Design and Performance Optimization of a High‑Concurrency WebSocket Gateway (Version 2.0)
This article describes the evolution from a Node.js‑based WebSocket gateway to a Go‑powered, gRPC‑enabled architecture, detailing the redesign of the gateway, resource‑saving techniques, heartbeat and TLS optimizations, message‑broker choices, extensive performance testing, and the resulting improvements in CPU, memory, and scalability for millions of concurrent connections.
1 Introduction
In Shimo Docs, features such as document sharing, comments, slide presentations, and spreadsheet follow‑along require multi‑client data synchronization and server‑initiated push, which the HTTP protocol cannot satisfy; therefore a WebSocket solution was adopted.
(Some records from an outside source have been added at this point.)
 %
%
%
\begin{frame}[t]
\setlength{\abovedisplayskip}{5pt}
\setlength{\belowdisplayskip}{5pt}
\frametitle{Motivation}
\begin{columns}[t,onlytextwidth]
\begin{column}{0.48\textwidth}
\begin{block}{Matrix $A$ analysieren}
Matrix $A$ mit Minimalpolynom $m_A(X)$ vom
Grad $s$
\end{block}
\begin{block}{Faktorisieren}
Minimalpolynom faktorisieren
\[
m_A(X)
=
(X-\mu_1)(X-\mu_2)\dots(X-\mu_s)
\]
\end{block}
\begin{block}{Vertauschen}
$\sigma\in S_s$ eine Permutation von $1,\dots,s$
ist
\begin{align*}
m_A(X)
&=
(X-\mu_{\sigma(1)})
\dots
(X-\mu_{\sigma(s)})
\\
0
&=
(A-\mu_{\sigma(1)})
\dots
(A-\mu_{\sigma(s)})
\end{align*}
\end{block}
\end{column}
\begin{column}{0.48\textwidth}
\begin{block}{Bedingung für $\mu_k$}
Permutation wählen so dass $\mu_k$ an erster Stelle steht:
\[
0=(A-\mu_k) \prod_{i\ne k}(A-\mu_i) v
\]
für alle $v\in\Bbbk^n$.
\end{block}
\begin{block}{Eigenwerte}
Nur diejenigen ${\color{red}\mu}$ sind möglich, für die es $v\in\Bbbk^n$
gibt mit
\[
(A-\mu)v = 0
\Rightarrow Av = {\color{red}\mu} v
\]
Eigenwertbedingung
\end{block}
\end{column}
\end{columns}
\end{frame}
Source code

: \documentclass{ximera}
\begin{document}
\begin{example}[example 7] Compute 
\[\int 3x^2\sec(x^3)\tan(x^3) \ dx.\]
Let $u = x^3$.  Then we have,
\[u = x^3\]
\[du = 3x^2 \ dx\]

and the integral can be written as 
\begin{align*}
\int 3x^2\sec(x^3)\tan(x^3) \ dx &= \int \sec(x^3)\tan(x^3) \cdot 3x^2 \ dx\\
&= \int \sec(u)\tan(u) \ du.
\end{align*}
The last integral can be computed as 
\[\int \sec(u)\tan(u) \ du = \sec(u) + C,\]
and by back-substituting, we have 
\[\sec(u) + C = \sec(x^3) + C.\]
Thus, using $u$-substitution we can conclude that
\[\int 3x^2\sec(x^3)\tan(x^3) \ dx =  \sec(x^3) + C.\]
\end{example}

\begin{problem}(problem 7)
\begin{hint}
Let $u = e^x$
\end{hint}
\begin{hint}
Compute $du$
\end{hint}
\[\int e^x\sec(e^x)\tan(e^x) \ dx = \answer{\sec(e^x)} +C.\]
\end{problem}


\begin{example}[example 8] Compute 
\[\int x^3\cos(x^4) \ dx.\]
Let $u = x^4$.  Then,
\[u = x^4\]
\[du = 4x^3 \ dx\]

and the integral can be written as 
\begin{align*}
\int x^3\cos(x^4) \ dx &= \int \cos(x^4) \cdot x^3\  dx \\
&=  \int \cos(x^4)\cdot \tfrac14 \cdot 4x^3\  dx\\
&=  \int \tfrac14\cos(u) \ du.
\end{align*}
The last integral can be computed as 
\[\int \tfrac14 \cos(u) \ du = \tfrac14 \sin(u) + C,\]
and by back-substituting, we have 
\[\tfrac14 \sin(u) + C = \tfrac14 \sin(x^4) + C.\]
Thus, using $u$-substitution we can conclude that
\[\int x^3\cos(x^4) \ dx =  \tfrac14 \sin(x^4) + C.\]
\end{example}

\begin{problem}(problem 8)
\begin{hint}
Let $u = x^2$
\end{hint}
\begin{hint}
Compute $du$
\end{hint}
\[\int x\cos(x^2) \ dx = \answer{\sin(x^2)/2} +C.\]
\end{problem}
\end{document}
As the business grew, daily peak connections reached the million‑level, causing a sharp increase in memory and CPU consumption and prompting a gateway reconstruction.
2 Gateway 1.0
2.1 Architecture
Gateway 1.0 was implemented with Node.js and Socket.IO, which adequately supported the early traffic volume.
2.2 Pain points
Resource consumption: Nginx only performed TLS termination and request pass‑through, wasting resources, while the Node gateway consumed excessive CPU and memory.
Maintenance & monitoring: No integration with Shimo’s monitoring system, making alerting and troubleshooting difficult.
Business coupling: Business services and gateway logic were bundled together, preventing independent horizontal scaling of the business layer.
3 Gateway 2.0
Gateway 2.0 addresses the above issues by separating the gateway function (WS‑Gateway) from business processing (WS‑API). The new design integrates user authentication, TLS certificate verification, and WebSocket connection management into WS‑Gateway, while WS‑API communicates with component services via gRPC, enabling targeted scaling, removing Nginx, reducing hardware consumption, and joining Shimo’s monitoring ecosystem.
3.1 Overall architecture
The architecture diagram (omitted) shows WS‑Gateway handling TLS handshake and connection management, and WS‑API handling business logic and message routing.
3.2 Handshake process
When network conditions are good, the client completes a six‑step handshake and upgrades to WebSocket; under poor conditions the connection degrades to HTTP long‑polling.
{"sid":"xxx","upgrades":["websocket"],"pingInterval":xxx,"pingTimeout":xxx}3.3 TLS memory‑usage optimization
In version 1.0 TLS termination was performed by Nginx, consuming about 30% of total memory. In version 2.0 the TLS certificate is mounted directly on the service, reducing the memory footprint.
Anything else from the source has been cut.